Just wanted to drop a comment to say thank you for creating and sharing this insightful video on how to use Langchain and chatGPT for web scraping and data extraction. The step-by-step demonstration using Python, Beautiful Soup, and Playwright was clear and extremely easy to follow. Keep up the excellent work and I'm looking forward to your future content. Thanks again!
I tried using function calling for invoice data extraction, but when the schema content and description got big I noticed a weird regression where the gpt will return a weird {text:nonsense} instead of the valid schema, for reference I was using gpt 3.5 1106
hi sorry for late reply! were u able to get this working? which version of python and package are u using? happy to help pls link a gist and i'll take a look! thank u!

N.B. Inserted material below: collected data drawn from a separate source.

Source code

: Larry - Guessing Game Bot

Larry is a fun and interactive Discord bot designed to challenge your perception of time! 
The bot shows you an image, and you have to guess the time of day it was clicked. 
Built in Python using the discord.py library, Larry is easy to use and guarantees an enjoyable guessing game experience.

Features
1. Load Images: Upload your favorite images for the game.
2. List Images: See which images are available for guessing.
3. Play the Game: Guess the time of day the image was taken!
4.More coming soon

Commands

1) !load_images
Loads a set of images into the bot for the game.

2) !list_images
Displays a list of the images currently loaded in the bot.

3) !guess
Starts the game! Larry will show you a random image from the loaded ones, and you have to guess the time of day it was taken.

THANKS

output=await run_player ("url") fails for me ;dont know why .I even installed asyncio and tried ,if i remove await there it does not give correct output .everything else is fine ,why is this happening
So just to be sure I understand this correctly... - It will only scrape one page at a time, it won't do a full directory (say, a shared folder of Google docs) - You have to know in advance what information you want; it looks for that specifically and generates output based on your query - You cannot have it scan a number of pages/documents and *then* ask various questions about the content - The info that it scrapes is not persistent from one query to the next, much less from one session to the next - The scraped data is private to you, it does not get fed back into the model Is that right? Backstory: I'm an author. I'm looking for a way to feed all my manuscripts and copious notes, timelines, plot outlines, etc into a LLM and then be able to ask it questions about the content. Sort-of a virtual assistant dynamic story bible that helps me keep all my details straight without having to take time to dig for the info myself. (Like "What color are Karen's eyes?" or "In which book did Joe meet Captain Huffer for the first time?") I'm thinking GPT4All is my best bet for now, but boy all the demos I've seen of it are horrendously slow. I haven't yet found an online-hosted model that will 1) take that much data (we're talking multiple 100k-word novels, plus notes) and 2) keep it private to me, not feed it back into the model. (If you know of one, please tell! :) )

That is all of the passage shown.